Le langage de la contrevérité.

  Depuis Jésus, ce langage complique tout.


  1. La maintenance du pouvoir suppose l'exercice d'une plénitude exhaustive, comparable à un ballon de baudruche, élective pour l'expression du candidat susnommé arborant de la contrevérité qu'elle absorbe l'opinion par son authenticité.  
  2. En d'autres termes, le plagiat de la vérité endure mal le contexte qui le fait naître sans l'attrait pour le ridicule, qu'il soit masqué, ou pas.
  3. Dire que la manipulation de l'opinion publique suppose d'en minorer le sens commun, est une gageure à jamais assumée par nos argonautes du supplice d'y retourner sans fin.
  4. Jésus a toujours pour eux cette affection qui fait entendre de la vérité ce qui suit.
  5. Le pourquoi de la politique est ainsi manifeste par la probabilité d'y reproduire ce schème dévastateur qui permet d'exprimer tout et n'importe quoi avec l'assurance de ne pas se louper, se louper étant l'extravagance qui mène en politique.
  6. La déité du langage défunt par la névrose obsessionnelle du refus de travailler, libère dans les consciences politiciennes ce succès attaché au livre, dont on comprend aujourd'hui qu'il impose beaucoup trop de temps pour être compris par la lecture.
  7. Nous suggérons ainsi à nos amis en politique de choisir l'élégance, de s'exprimer par des notes, concises ou pas, à leur manière, plutôt que de communiquer fatalement par l'intermédiaire de pavés de deux à trois cents pages, fatalement rédigées par eux-mêmes peut-être.  
  8. L'intérêt en est double, il procure l'impression d'avoir inventé la poudre, et nous situe par une objectivation au long cours au rayon des attributs d'ambition absolue.
  9. La contrevérité rejoint alors son paradigme, qui lui vient de la coutume du péché originel et nous incite à confondre le mouton avec la divinité.
  10. Jésus en sera fort aise, lui qui a toujours tenu à communiquer ainsi pour les apparences, pour le moins, tant il est vrai que nous le connaissons sans toutefois pouvoir le décrire totalement.
  11. La miséricorde divine s'attache ainsi à promouvoir du péché son objectivation avec talent ou pas, mais sans en renier l'importance singulière et malheureuse.
  12. Le péché originel se nourrit  de contrevérités, il en fait son alambic malheureux mais courtois, ou pas.
  13. Aussi nos argonautes du tout-à-l'égout de nos revendications, se satisfont ils d'avoir plaidé pour en plaidant contre, et vice et versa.
  14. La Justice y a quasiment perdu son latin, pour cette raison certaine qui prévaut pour Dieu, d'un cerveau droit pour un pouvoir fort et durable.
  15. La célébrité s'accorde mal par la durée avec de telles exactions, à ce point de non-retour qui fait du tortionnaire une victime, et d'Élie Wiesel une énigme judiciaire peut-être . . .
  16. Le chantre des contrevérités parvenu aux responsabilités se voit désormais contraint de plaider coupable à ses risques et périls dans l'intimité politicienne, ce qui n'est pas encore du goût de tout le monde. 
  17. Le déliement gordien prodigue en effet ce lustre d'une incandescence du pouvoir divin en ce sens du refus d'une altération de la marche céleste pour l'heure.
  18. Nous vivons des heures horribles aujourd'hui, pour celles et ceux qui ont fait leur intention de se fourvoyer par le langage propice au mensonge diplomatique, entretenu par les affres de la fornication.

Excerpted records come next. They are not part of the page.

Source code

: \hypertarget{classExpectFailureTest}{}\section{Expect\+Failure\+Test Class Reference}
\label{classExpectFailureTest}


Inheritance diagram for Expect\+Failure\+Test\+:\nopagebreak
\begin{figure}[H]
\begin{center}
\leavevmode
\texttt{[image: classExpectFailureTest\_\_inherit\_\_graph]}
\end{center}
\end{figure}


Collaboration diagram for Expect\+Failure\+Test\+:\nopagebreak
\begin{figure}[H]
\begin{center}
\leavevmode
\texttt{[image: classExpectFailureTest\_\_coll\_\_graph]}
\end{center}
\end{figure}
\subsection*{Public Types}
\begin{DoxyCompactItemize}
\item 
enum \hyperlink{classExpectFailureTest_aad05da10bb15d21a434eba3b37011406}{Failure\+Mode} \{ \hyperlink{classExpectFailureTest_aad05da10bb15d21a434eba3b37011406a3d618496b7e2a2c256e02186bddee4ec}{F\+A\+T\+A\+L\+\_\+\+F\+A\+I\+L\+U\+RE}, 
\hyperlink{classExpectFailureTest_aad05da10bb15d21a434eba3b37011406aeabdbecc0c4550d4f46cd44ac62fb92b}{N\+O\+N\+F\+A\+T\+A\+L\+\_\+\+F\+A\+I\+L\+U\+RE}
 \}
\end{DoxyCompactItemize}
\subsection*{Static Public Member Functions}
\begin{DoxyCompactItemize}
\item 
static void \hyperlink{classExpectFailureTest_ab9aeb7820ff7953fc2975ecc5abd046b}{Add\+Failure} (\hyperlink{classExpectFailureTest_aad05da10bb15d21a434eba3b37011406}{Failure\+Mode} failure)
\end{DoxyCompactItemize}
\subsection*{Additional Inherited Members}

  19. La diplomatie connait un regain d'intérêt en exigeant cette aptitude à défendre le Droit sans mentir sur l'usage concret qui en est fait.
  20. Nos argonautes se prennent à rêver d'un monde qui n'existe pas, même sur le papier, et pour lequel Dieu aurait planché pour une éternité de plagiats divers et variés.

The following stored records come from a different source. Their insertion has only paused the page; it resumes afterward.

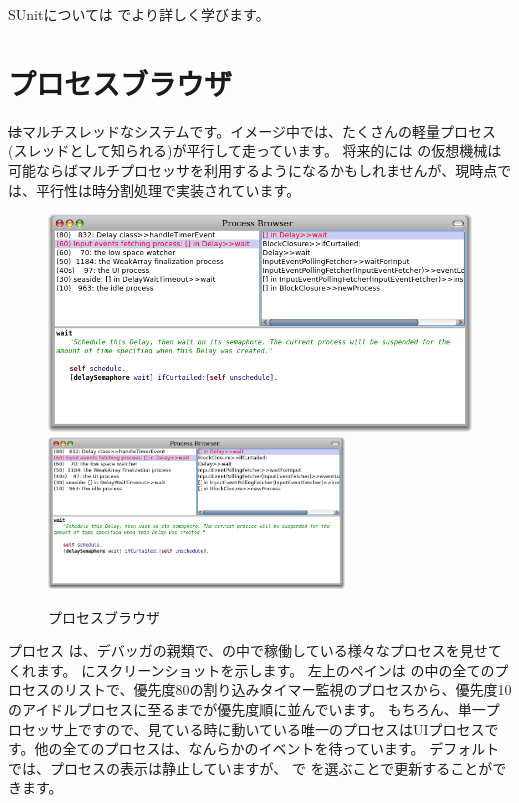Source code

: \documentclass[a4paper,10pt,twoside]{book}
\begin{document}
SUnitについては  でより詳しく学びます。


\section{プロセスブラウザ}

\st はマルチスレッドなシステムです。イメージ中では、たくさんの軽量プロセス(スレッドとして知られる)が平行して走っています。
将来的には \pharo の仮想機械は可能ならばマルチプロセッサを利用するようになるかもしれませんが、現時点では、平行性は時分割処理で実装されています。

\begin{figure}[btp]
\begin{center}
\ifluluelse
{\includegraphics[width=\textwidth]{processBrowser}}
{\includegraphics[width=0.7\textwidth]{processBrowser}}
\end{center}
\caption{プロセスブラウザ}
\end{figure}

プロセス  は、デバッガの親類で、\pharo の中で稼働している様々なプロセスを見せてくれます。
 にスクリーンショットを示します。
左上のペインは \pharo の中の全てのプロセスのリストで、優先度80の割り込みタイマー監視のプロセスから、優先度10のアイドルプロセスに至るまでが優先度順に並んでいます。
もちろん、単一プロセッサ上ですので、見ている時に動いている唯一のプロセスはUIプロセスです。他の全てのプロセスは、なんらかのイベントを待っています。
デフォルトでは、プロセスの表示は静止していますが、 で  を選ぶことで更新することができます。
\end{document}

  21. Le thème de la contrevérité trouvera son extinction pour les grandes orgues, par son inefficacité, et le redoutable maléfice qui l'accompagne toujours plus, celui d'une crédibilité toujours plus douteuse.   
  22. Comme quoi l'on peut apprécier de décider du monde sans bien se rendre compte de la peine que l'on s'inflige.
  23. Pour que la France vive.



      Paris, ce mardi 4 novembre 2025, Bruno Cadou.